Shinji Aramaki's SPACE PIRATE CAPTAIN HARLOCK
Movie review by Dennis D. McDonald
Shinji Aramaki’s SPACE PIRATE CAPTAIN HARLOCK might be the most gorgeous intergalactic space movie I’ve ever seen. The ships, ray guns, explosions, spacesuits, smoke effects, cities, costumes, technology, electronics, and interiors are just breathtaking in their detail, design, and coloration. In some ways the look of this film almost beats out WALL•E.
Unfortunately, the story, dialogue, and character design just don’t reach the level of the CGI, artwork, and motion capture on display here. There’s so much eye candy displayed you almost forget about the labored exposition and hackneyed plot. Plus there are details that seriously detract from the level of realism that’s being attempted. Capt. Harlock’s cape, for example, is constantly swirling and swishing about as he moves around his vast pirate ship; what’s the source of the wind?
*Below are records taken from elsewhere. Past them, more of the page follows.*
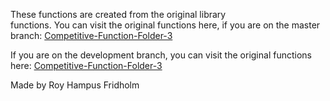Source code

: 
These  functions  are  created  from  the  original  library  
functions. You can visit the  original  functions  here,  if
you are on the master branch: [Competitive-Function-Folder-3](https://github.com/H4PE0N/Competitive-Programming/tree/master/Competitive-Program-Folder/Competitive-Functions-Folder-3)

If you are on the development  branch,  you  can  visit  the
original functions here: [Competitive-Function-Folder-3](https://github.com/H4PE0N/Competitive-Programming/tree/development/Competitive-Program-Folder/Competitive-Functions-Folder-3)

Made by Roy Hampus Fridholm
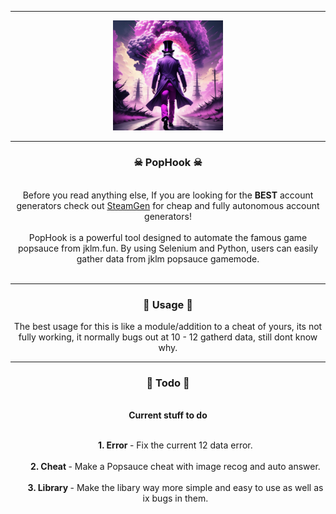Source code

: -----

<p align="center">
  <img src="./.ignore/pophook.png" style="width: 35%; height: auto;">
</p>

-----
### <p align="center">☠ PopHook ☠</p>

<p align="center" >
    <br>
    Before you read anything else, If you are looking for the <strong>BEST</strong> account generators check out <a href="https://discord.gg/NNzMbvzEeB">SteamGen</a> for cheap and fully autonomous account generators!
    <br><br>
    PopHook is a powerful tool designed to automate the famous game popsauce from jklm.fun. By using Selenium and Python, users can easily gather data from jklm popsauce gamemode.
    <br><br>
</p>

-----
### <p align="center">🧪 Usage 🧪</p>

<p align="center" >
The best usage for this is like a module/addition to a cheat of yours, its not fully working, it normally bugs out at 10 - 12 gatherd data, still dont know why.
</p>

-----
### <p align="center">🧧 Todo 🧧</p>

<div align="center">
    <br>
    <strong>Current stuff to do</strong><br><br>
    <ol>
        <strong>1. Error </strong> - Fix the current 12 data error.<br><br>
        <strong>2. Cheat </strong> - Make a Popsauce cheat with image recog and auto answer.<br><br>
        <strong>3. Library </strong> - Make the libary way more simple and easy to use as well as ix bugs in them.<br><br>
    </ol>
</div>
    <p align="center">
I know, I know, this is all based on the Manga which eventually became a cartoon show, but the serious goings-on here — an attempt by Capt. Harlock to “restart” time — aren’t reinforced by such distractions and the cursory attempts at dramatic conflict and character development.
Don’t get me wrong, I enjoyed the movie and watched it once in English and once in Japanese with English subtitles (the Japanese version is better). But I’m disappointed that so much incredible art and design work has been devoted to stiff characters and a plot replete with conflicts and themes we’ve seen so many times before. If you’re going to pull out all the stops with art, design, and CGI, why not do something original and creative?
Character wise there are probably too many subplots and back stories to handle adequately. For example, there’s a terrific scene where Harlock and an ethereal female alien sit at opposite ends of a long dinner table and drink wine from fancy goblets. For a second I thought some light was going to be shed on the relationship between Harlock and this sensuous alien — “the last of her race” — who handles Harlock’s mysterious time-defying “dark matter engine.” But the scene is over too soon and we’re none the wiser about the relationship.
Facial expressions on even the main characters are, unfortunately, in the “uncanny valley” class. It would have been nice had more attention been paid to the characters’ facial animation; with the latest Planet of the Apes we see what is possible there.
Anyway, the movie does offer visual delights aplenty and the music is effective and appropriate. Just don’t expect to take the story very seriously.